AFFAIRE SIMON : Un haut responsable estime que Johnson ne peut pas diriger sur Covid

  • Écrit par Paul Seddon
  • Journaliste politique

Explication vidéo,

Martin Reynolds déclare à l’enquête Covid qu’il « regrette profondément mon rôle dans ces événements »

Boris Johnson « ne peut pas diriger » au plus fort de la pandémie de Covid, a déclaré en privé le plus haut fonctionnaire britannique à ses collègues.

Dans des messages WhatsApp de septembre 2020 révélés dans le cadre de l’enquête Covid, Simon Case a déclaré que l’ancien Premier ministre « changeait chaque jour son orientation stratégique ».

Il a ajouté que cela rend la formation d’un gouvernement « impossible » et que « nous ne pouvons pas le soutenir dans son leadership avec cette approche ».

« J’ai atteint mes limites », a-t-il écrit, qualifiant les autres ministres de « faibles ».

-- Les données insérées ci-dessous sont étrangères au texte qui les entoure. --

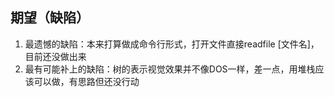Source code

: 期望（缺陷）
---
1. 最遗憾的缺陷：本来打算做成命令行形式，打开文件直接readfile [文件名]，目前还没做出来
2. 最有可能补上的缺陷：树的表示视觉效果并不像DOS一样，差一点，用堆栈应该可以做，有思路但还没行动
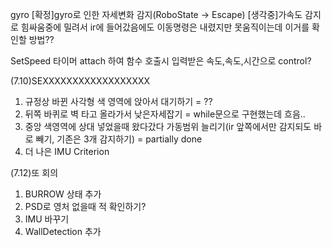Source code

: gyro
    [확정]gyro로 인한 자세변화 감지(RoboState -> Escape)
    [생각중]가속도 감지로 힘싸움중에 밀려서 ir에 들어갔음에도 이동명령은 내렸지만 못움직이는데 이거를 확인할 방법??

SetSpeed
    타이머 attach 하여 함수 호출시 입력받은 속도,속도,시간으로 control?

(7.10)SEXXXXXXXXXXXXXXXXXX
1. 규정상 바뀐 사각형 색 영역에 앉아서 대기하기 = ??
2. 뒤쪽 바퀴로 벽 타고 올라가서 낮은자세잡기 = while문으로 구현했는데 흐음..
3. 중앙 색영역에 상대 넣었을때 왔다갔다 가동범위 늘리기(ir 앞쪽에서만 감지되도 바로 빼기, 기존은 3개 감지하기) = partially done
4. 더 나은 IMU Criterion

(7.12)또 회의
1. BURROW 상태 추가
2. PSD로 영처 없을때 적 확인하기?
3. IMU 바꾸기
4. WallDetection 추가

Au cours d’une journée riche en preuves solides, l’un des anciens collaborateurs de Johnson a également déclaré qu’il pensait que Johnson se demandait pourquoi l’économie détruisait « des gens qui de toute façon vont bientôt mourir ».

L’assistant, Imran Shafi, a déclaré à l’enquête qu’il pensait que l’ancien Premier ministre avait fait cette remarque lors d’une réunion avec le chancelier de l’époque, Rishi Sunak, en mars 2020, à peu près au moment du premier verrouillage du Royaume-Uni.

Une note adressée à Shafi dans son journal disait : « Nous tuons le patient pour traiter la tumeur. [taken to mean large numbers of people] Qui mourra ? Pourquoi détruire l’économie pour le bien de personnes qui, de toute façon, mourront bientôt.»

Lorsqu’on lui a demandé qui avait fait cette déclaration, l’assistant a répondu : « Je ne peux pas le dire avec certitude. Je pense que c’était l’ancien Premier ministre. »

Les tensions au sommet du gouvernement sont apparues dans une série de messages WhatsApp, d’e-mails et de mémos quotidiens.

Le secrétaire privé principal de Johnson, Martin Reynolds, a envoyé un e-mail à environ 200 membres du personnel pour assister à un événement de boissons « apportez votre propre alcool » au parc n°10 en mai 2020, au plus fort de la pandémie.

Reynolds s’est excusé d’avoir envoyé l’e-mail, ajoutant que c’était « complètement faux ».

Il a également évoqué les difficultés rencontrées par Downing Street au cours des premiers mois de la pandémie, ajoutant qu’il y avait eu des « politiques internes divergentes » dues à l’ancien conseiller principal de Johnson, Dominic Cummings.

Il a ajouté que le gouvernement était incapable de faire face à l’ampleur de la crise et que le Cabinet Office de l’époque n’avait pas réussi à coordonner correctement le rôle des différents départements.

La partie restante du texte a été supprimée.